The variables are the following:
GDP-Per-Capital:The total amount of richness per person in a country.The life expectancy:The number of years expected for someone to live in a country.
Lets have a first look in the data with a scatter plot.
FIGURE 4. GDP per Capita x Life Expectancy
There is a clear relationship in the data. Countries with higher GDP-Per-Capita have an also higher life expectancy. The reason is not hard to guess. Better infrastructure, better health systems, sanitation education and all that comes with economic development. It is worth noticing that we are working with GPD-per-Capita instead of GDP. The difference is that the number is divided by the number of citizens so that the number is not biased towards countries that have a vast population (such as China and India). However, it is also clear that the relationship between these variables is not linear, and therefore cannot be modelled by linear regression. Instead, we will use polynomial regression.

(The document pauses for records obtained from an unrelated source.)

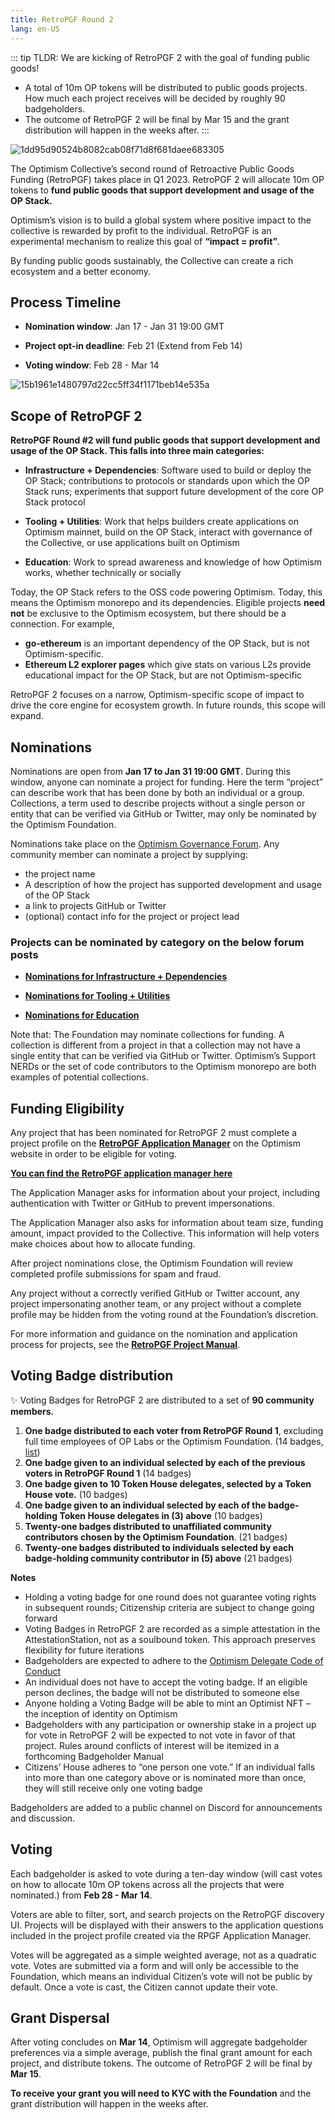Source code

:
 ```yaml
---
title: RetroPGF Round 2
lang: en-US
---
```

::: tip TLDR: We are kicking of RetroPGF 2 with the goal of funding public goods!
- A total of 10m OP tokens will be distributed to public goods projects. How much each project receives will be decided by roughly 90 badgeholders.
- The outcome of RetroPGF 2 will be final by Mar 15 and the grant distribution will happen in the weeks after.
:::

![1dd95d90524b8082cab08f71d8f681daee683305](https://user-images.githubusercontent.com/27849965/219015824-7e2ae438-e8c2-4c22-b048-b77435816b6a.jpeg)

The Optimism Collective’s second round of Retroactive Public Goods Funding (RetroPGF) takes place in Q1 2023. 
RetroPGF 2 will allocate 10m OP tokens to **fund public goods that support development and usage of the OP Stack.** 

Optimism’s vision is to build a global system where positive impact to the collective is rewarded by profit to the individual. 
RetroPGF is an experimental mechanism to realize this goal of **“impact = profit”**.

By funding public goods sustainably, the Collective can create a rich ecosystem and a better economy.

## Process Timeline

- **Nomination window**: Jan 17 - Jan 31 19:00 GMT

- **Project opt-in deadline**: Feb 21 (Extend from Feb 14)

- **Voting window**: Feb 28 - Mar 14

![15b1961e1480797d22cc5ff34f1171beb14e535a](https://user-images.githubusercontent.com/27849965/219021652-2b6d7308-0386-4f66-9e6b-7d48b2f3b985.png)

## Scope of RetroPGF 2

**RetroPGF Round #2 will fund public goods that support development and usage of the OP Stack. This falls into three main categories:**

- **Infrastructure + Dependencies**: Software used to build or deploy the OP Stack; contributions to protocols or standards upon which the OP Stack runs; experiments that support future development of the core OP Stack protocol

- **Tooling + Utilities**: Work that helps builders create applications on Optimism mainnet, build on the OP Stack, interact with governance of the Collective, or use applications built on Optimism

- **Education**: Work to spread awareness and knowledge of how Optimism works, whether technically or socially

Today, the OP Stack refers to the OSS code powering Optimism. Today, this means the Optimism monorepo and its dependencies. Eligible projects **need not** be exclusive to the Optimism ecosystem, but there should be a connection. For example,

- **go-ethereum** is an important dependency of the OP Stack, but is not Optimism-specific.
- **Ethereum L2 explorer pages** which give stats on various L2s provide educational impact for the OP Stack, but are not Optimism-specific

RetroPGF 2 focuses on a narrow, Optimism-specific scope of impact to drive the core engine for ecosystem growth. In future rounds, this scope will expand.


## Nominations

Nominations are open from **Jan 17 to Jan 31 19:00 GMT**. During this window, anyone can nominate a project for funding.
Here the term “project” can describe work that has been done by both an individual or a group. 
Collections, a term used to describe projects without a single person or entity that can be verified via GitHub or Twitter, may only be nominated by the Optimism Foundation. 

Nominations take place on the [Optimism Governance Forum](https://gov.optimism.io/t/nominations-for-retropgf2/4636). Any community member can nominate a project by supplying: 

- the project name
- A description of how the project has supported development and usage of the OP Stack
- a link to projects GitHub or Twitter
- (optional) contact info for the project or project lead

### Projects can be nominated by category on the below forum posts

- [**Nominations for Infrastructure + Dependencies**](https://gov.optimism.io/t/infrastructure-dependencies-nominations-for-rpgf2/4637)

- [**Nominations for Tooling + Utilities**](https://gov.optimism.io/t/tooling-utilities-nominations-for-rpgf2/4639)

- [**Nominations for Education**](https://gov.optimism.io/t/education-nominations-for-rpgf2/4640)

Note that: The Foundation may nominate collections for funding. A collection is different from a project in that a collection may not have a single entity that can be verified via GitHub or Twitter. Optimism’s Support NERDs or the set of code contributors to the Optimism monorepo are both examples of potential collections.

## Funding Eligibility

Any project that has been nominated for RetroPGF 2 must complete a project profile on the [**RetroPGF Application Manager**](https://app.optimism.io/retropgf-manager) on the Optimism website in order to be eligible for voting. 

[**You can find the RetroPGF application manager here**](https://app.optimism.io/retropgf-manager)

The Application Manager asks for information about your project, including authentication with Twitter or GitHub to prevent impersonations. 

The Application Manager also asks for information about team size, funding amount, impact provided to the Collective. 
This information will help voters make choices about how to allocate funding. 

After project nominations close, the Optimism Foundation will review completed profile submissions for spam and fraud. 

Any project without a correctly verified GitHub or Twitter account, any project impersonating another team, or any project without a complete profile may be hidden from the voting round at the Foundation’s discretion.

For more information and guidance on the nomination and application process for projects, see the [**RetroPGF Project Manual**](https://www.notion.so/oplabs/Optimism-RetroPGF-2-Project-Manual-0a2e741133cd49b0b005ff759934b998).


## Voting Badge distribution

✨ Voting Badges for RetroPGF 2 are distributed to a set of **90 community members.**

1. **One badge distributed to each voter from RetroPGF Round 1**, excluding full time employees of OP Labs or the Optimism Foundation. (14 badges, [list](https://docs.google.com/spreadsheets/d/1g4ilAByMNQsmlBC8cskQip7Ojd_qK6IhozJCyoVfU9k/edit#gid=0)) 
2. **One badge given to an individual selected by each of the previous voters in RetroPGF Round 1** (14 badges) 
3. **One badge given to 10 Token House delegates, selected by a Token House vote.** (10 badges)
4. **One badge given to an individual selected by each of the badge-holding Token House delegates in (3) above** (10 badges)
5. **Twenty-one badges distributed to unaffiliated community contributors chosen by the Optimism Foundation**. (21 badges)
6. **Twenty-one badges distributed to individuals selected by each badge-holding community contributor in (5) above** (21 badges)

**Notes**

- Holding a voting badge for one round does not guarantee voting rights in subsequent rounds; Citizenship criteria are subject to change going forward
- Voting Badges in RetroPGF 2 are recorded as a simple attestation in the AttestationStation, not as a soulbound token. This approach preserves flexibility for future iterations
- Badgeholders are expected to adhere to the [Optimism Delegate Code of Conduct](https://gov.optimism.io/t/delegate-code-of-conduct/3943)
- An individual does not have to accept the voting badge. If an eligible person declines, the badge will not be distributed to someone else
- Anyone holding a Voting Badge will be able to mint an Optimist NFT – the inception of identity on Optimism
- Badgeholders with any participation or ownership stake in a project up for vote in RetroPGF 2 will be expected to not vote in favor of that project. Rules around conflicts of interest will be itemized in a forthcoming Badgeholder Manual
- Citizens’ House adheres to “one person one vote.” If an individual falls into more than one category above or is nominated more than once, they will still receive only one voting badge

Badgeholders are added to a public channel on Discord for announcements and discussion. 



## Voting

Each badgeholder is asked to vote during a ten-day window (will cast votes on how to allocate 10m OP tokens across all the projects that were nominated.) from **Feb 28 - Mar 14**.

Voters are able to filter, sort, and search projects on the RetroPGF discovery UI. 
Projects will be displayed with their answers to the application questions included in the project profile created via the RPGF Application Manager.

Votes will be aggregated as a simple weighted average, not as a quadratic vote. 
Votes are submitted via a form and will only be accessible to the Foundation, which means an individual Citizen’s vote will not be public by default. 
Once a vote is cast, the Citizen cannot update their vote.

## Grant  Dispersal

After voting concludes on  **Mar 14**, Optimism will aggregate badgeholder preferences via a simple average, publish the final grant amount for each project, and distribute tokens. The outcome of RetroPGF 2 will be final by **Mar 15**. 

**To receive your grant you will need to KYC with the Foundation** and the grant distribution will happen in the weeks after.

In the next steps we will have a look in the data and create a regression of second degree.
data <- read.csv('life-expectancy-vs-gdp-per-capita.csv') # import the data
colnames(data) <- c('Entity', 'code', 'Year', 'l_expect', 'GDP_per_capita', 'Pop') # improve names
data <- na.omit(data) # remove NA's
head(data)
| Id | Entity | code | Year | l_expect | GDP_per_capita | Pop |
|---|---|---|---|---|---|---|
| 1 | Afghanistan | AFG | 2015 | 63.377 | 1928 | 34414000 |
| 3 | Albania | ALB | 2015 | 78.025 | 10947 | 2891000 |
| 4 | Algeria | DZA | 2015 | 76.090 | 13024 | 39728000 |
| 8 | Angola | AGO | 2015 | 59.398 | 8631 | 27884000 |
| 11 | Argentina | ARG | 2015 | 76.068 | 19316 | 43075000 |
Next step, make the polynomial regression:
model <- lm(data$l_expect ~ data$GDP_per_capita + I(data$GDP_per_capita^2))
summary(model)
Call:
lm(formula = data$l_expect ~ data$GDP_per_capita + I(data$GDP_per_capita^2))
Residuals:
Min 1Q Median 3Q Max
-23.3124 -2.1618 0.6404 3.1210 9.8065
Coefficients:
Estimate Std. Error t value Pr(>|t|)
(Intercept) 6.155e+01 8.096e-01 76.02 < 2e-16 ***
data$GDP_per_capita 1.021e-03 9.952e-05 10.26 < 2e-16 ***
I(data$GDP_per_capita^2) -1.359e-08 2.148e-09 -6.33 2.42e-09 ***
---
Signif. codes: 0 '***' 0.001 '**' 0.01 '*' 0.05 '.' 0.1 ' ' 1
Residual standard error: 5.048 on 158 degrees of freedom
Multiple R-squared: 0.6137,Adjusted R-squared: 0.6088
F-statistic: 125.5 on 2 and 158 DF, p-value: < 2.2e-16
Our regressions seem to have a good fit. Our parameters have statistical significance, and we have found a satisfactory adjusted R-squared. Let’s plot the line in the dataset.
When making a prediction, we do not want to be limited to the point of our model. We want to find a confidence interval. We will find the confidence interval creating bootstrapped models. First let’s make a plot with n models, where n equals 10 and 100.
Model Parameters
Making use of every model above we have found or model parameters and their statistical distribution. Lets plot the data of every beta and intercept.
The Distribution of the Betas
FIGURE 2. A graphical illustration of the distribution of the parameters of a polynomial regression of second degree and the number of repetitions (n = 1000). The parameters follow a gaussian distribution.
Now lets plot the regression with upper and lower lines - a condidence interval of 95%.
Bootstraped Model with Confidenc e Interval
That’s all for now, thanks for reading!